この記事について
- この記事はdatatech-jp Advent Calendar 2024の12月5日分として記載しています
はじめに
- データ管理やデータ整備、データ分析等の文脈でメタデータという言葉をよく聞くと思います
- その意味としては「データについてのデータ」、RDBで言えばデータのスキーマ名、列名、データ型、などなどの属性情報を指すわけです
- しかしこのメタデータ、色々な分野で見るよな、と考えた個人的な意見などを以下に記載します
定義について
- 色々なサイトでメタデータについて定義づけられていたので、いくつか挙げてみます
Wikipedia 「メタデータ」 より以下抜粋
- メタデータ(英語:metadata)、メタ情報とは、メタなデータ、すなわちデータについてのデータという意味で、あるデータが付随して持つそのデータ自身についての付加的なデータを指す
- 情報検索システムの検索の対象となるデータを要約したデータのことをメタデータと呼んでいる
- 図書館情報学の分野では書誌情報と呼ぶこともある
- 例えば文書であれば著者名や表題、発表年月日等のほか、関連キーワードなどを含めるのが一般的である。
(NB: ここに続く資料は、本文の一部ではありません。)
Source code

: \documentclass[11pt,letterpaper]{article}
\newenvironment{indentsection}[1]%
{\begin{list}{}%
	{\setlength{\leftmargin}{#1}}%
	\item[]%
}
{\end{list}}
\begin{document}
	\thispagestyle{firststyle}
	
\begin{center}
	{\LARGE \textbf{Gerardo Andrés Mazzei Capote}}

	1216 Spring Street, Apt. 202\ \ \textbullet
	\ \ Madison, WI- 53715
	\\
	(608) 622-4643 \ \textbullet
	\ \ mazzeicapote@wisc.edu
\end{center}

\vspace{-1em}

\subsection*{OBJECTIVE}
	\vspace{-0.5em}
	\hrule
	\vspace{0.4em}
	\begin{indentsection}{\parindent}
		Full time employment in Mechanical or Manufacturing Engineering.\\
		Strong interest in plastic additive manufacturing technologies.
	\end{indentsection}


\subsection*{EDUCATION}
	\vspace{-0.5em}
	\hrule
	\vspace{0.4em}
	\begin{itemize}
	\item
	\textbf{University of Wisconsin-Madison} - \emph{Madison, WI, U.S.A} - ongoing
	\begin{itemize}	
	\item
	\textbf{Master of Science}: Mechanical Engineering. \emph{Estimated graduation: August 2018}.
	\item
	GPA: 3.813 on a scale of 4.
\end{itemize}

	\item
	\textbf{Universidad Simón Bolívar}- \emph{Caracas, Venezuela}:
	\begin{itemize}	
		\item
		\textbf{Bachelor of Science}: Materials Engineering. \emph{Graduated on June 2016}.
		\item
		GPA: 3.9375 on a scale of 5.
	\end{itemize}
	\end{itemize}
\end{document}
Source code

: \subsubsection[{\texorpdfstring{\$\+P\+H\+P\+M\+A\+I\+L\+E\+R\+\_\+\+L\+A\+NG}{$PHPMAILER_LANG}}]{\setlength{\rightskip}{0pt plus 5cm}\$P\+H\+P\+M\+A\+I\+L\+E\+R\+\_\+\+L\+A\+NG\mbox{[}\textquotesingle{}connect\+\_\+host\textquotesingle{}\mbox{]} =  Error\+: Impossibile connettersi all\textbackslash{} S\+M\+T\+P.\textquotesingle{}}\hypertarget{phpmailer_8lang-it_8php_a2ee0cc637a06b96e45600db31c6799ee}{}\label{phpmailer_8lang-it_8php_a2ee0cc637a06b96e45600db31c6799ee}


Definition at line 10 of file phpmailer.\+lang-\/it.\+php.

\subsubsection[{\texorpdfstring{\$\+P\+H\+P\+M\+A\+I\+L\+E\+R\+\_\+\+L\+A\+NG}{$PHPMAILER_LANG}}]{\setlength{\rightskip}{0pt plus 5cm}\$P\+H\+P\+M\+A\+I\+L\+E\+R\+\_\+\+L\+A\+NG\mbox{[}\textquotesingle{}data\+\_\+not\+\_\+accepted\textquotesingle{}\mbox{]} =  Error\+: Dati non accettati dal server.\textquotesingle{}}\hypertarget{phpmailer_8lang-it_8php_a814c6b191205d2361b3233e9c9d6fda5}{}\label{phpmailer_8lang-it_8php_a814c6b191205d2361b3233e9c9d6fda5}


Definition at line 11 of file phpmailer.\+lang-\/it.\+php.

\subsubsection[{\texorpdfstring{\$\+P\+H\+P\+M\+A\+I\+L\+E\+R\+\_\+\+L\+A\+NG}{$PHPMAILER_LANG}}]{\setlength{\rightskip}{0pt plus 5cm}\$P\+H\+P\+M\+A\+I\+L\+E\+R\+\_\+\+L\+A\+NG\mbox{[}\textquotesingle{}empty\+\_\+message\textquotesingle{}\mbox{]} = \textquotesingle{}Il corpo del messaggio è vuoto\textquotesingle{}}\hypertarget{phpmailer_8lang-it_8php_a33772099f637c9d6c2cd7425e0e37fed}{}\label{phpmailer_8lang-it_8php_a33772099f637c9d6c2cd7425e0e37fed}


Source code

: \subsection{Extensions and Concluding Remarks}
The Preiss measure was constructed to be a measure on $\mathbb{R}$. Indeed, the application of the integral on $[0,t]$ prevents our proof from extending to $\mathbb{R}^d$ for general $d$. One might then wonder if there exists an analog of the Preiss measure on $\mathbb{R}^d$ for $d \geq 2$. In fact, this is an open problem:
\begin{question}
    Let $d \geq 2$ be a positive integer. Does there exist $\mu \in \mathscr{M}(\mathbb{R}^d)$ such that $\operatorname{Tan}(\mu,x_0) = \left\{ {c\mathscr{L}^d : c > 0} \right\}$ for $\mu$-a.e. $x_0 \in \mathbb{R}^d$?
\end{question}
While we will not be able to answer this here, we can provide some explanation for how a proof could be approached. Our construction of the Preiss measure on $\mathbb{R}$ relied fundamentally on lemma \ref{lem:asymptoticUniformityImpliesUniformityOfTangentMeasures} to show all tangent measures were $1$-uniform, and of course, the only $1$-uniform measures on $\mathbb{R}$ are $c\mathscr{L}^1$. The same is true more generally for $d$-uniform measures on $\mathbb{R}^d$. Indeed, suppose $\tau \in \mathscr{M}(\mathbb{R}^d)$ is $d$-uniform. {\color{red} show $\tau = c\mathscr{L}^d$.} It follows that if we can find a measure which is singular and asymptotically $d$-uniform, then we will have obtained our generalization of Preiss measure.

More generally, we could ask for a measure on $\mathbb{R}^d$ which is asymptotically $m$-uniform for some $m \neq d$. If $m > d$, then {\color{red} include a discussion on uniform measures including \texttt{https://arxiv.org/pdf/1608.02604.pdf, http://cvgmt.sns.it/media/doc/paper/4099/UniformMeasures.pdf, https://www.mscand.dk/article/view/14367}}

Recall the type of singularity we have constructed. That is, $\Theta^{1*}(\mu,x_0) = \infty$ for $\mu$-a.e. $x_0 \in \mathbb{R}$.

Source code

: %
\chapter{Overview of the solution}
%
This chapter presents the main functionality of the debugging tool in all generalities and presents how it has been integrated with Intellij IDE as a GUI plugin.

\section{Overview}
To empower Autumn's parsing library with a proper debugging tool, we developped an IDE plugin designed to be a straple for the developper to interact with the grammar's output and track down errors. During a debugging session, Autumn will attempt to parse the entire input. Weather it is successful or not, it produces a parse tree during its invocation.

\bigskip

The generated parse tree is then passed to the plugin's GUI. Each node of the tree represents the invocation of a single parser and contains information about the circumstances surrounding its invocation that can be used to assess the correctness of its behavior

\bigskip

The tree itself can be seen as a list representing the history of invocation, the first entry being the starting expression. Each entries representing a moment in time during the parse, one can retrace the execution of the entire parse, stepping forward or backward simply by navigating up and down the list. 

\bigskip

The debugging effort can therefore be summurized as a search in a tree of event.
また、デジタルカメラを用いて写真を撮影し、JPEGファイルとして保存した場合、Exifにそったメタデータが自動的に作成されるのが一般的である
総務省のファイルより抜粋
- メタデータとは、コンテンツ自身のことを説明するためのデータのこと
- 本について言えば本の「タイトル」「著者」「出版社」「発行日」「値段」など
- 検索用のキーワードをメタデータとしてあらかじめ付与しておくことで、対象となる情報資源を効率的に検索したり、あるいはコンテンツがデジタルデータの場合は、どのようなフォーマットで保存されているのかをメタデータとして記録しておくことで、再生するための方法を識別したりすることができます
- 例えば「地名で検索する」「地図で検索する」などの検索機能は、撮影場所(位置情報)をメタデータとして登録しておくことによって実現される機能です
- 地図アプリは位置情報を緯度経度で表すため、地図で検索させたい場合には、撮影場所のメタデータは地名ではなく緯度経度を使います。また、地区の名称で検索させたい場合は、地区名を使います
imagazine 「非構造化データの分析に不可欠なメタデータ管理」 より以下抜粋
- データの付随情報である「メタデータ」
- たとえば、Aさん宛てにリンゴを送るとしよう
- リンゴはダンボール箱に入れてあり、配送先(Aさん)の住所・宛名、配送元の住所・送り主名を記したラベルがダンボール箱に貼ってある
- リンゴの産地・品種・糖度・生産者・お奨めの調理法などを明記した紙がダンボール箱に同梱されている
- 「データ」はリンゴそのもの
- リンゴ(=データ)に関する付随情報として添えられている配送先・配送元の住所・名前が「システム・メタデータ」
- リンゴごとに販売者が追記した詳細情報が「カスタム・メタデータ」
メタデータ実例
- 上記の定義を踏まえて、改めて身の回りで目についたメタデータ(またはそれっぽいもの)を以下に記載してみます
IMDbで見られる映画情報
-
映画の中身がデータだとしたら、監督や主演、上映年、分野に関するタグ、配信しているサイト、レーティング、というのもメタデータかと思われます
-
以下画面はStar Warsについてのメタデータです
映画.comで見られる映画情報
-
以下画面は、私が小学生の頃に出演した、伊丹市制施行50周年記念映画「ひとけたの夏」のメタデータです
-
1992年制作、と書いてありますが、撮影して公開されたのは1990年だったはずなんだけどなあ。。。
-
データ(映像)自体はこちらで見られます
食品のパッケージに記載されたメタデータ
- 食品パッケージにメタデータ?と思われるかもしれませんが、こういうものこそメタデータと思います
- 名称、原材料、内容量、メーカー、栄養分、アレルギー情報、賞味期限、問い合わせ先など、消費者が購入に際して必要な情報が記載されています
- 以下写真は、この記事を記載していた時に食べていたラムネのパッケージです
- ブドウ糖を脳に補給しようとしていたんです
Unix/Linux のlsコマンドの結果
- UnixやLinuxを使う場合、打たない日は無いコマンドとしてls(List Segments)がありますが、このコマンドは該当するファイルのメタデータを表示してくれると言って良いと思います
- 以下では、デモ用のデータが入ったcsvファイルについてls -ltra コマンドを打った結果が出ています
- ファイルのパーミッション、ハードリンク数、所有者、グループ、ファイルサイズ、作成/更新日付、ファイル名、という並びでメタデータがリスト化されます
shumpei.kubo@shumpeinombp metadatadir % ls -ltra
total 8024
-rw-r--r--@ 1 shumpei.kubo staff 57018 5 2 2023 titanic.csv
-rw-r--r--@ 1 shumpei.kubo staff 2522280 4 2 2024 output_SPSS.csv
-rw-r--r--@ 1 shumpei.kubo staff 1526191 8 30 09:27 airline-data.csv
drwx------@ 1073 shumpei.kubo staff 34336 12 3 13:40 ..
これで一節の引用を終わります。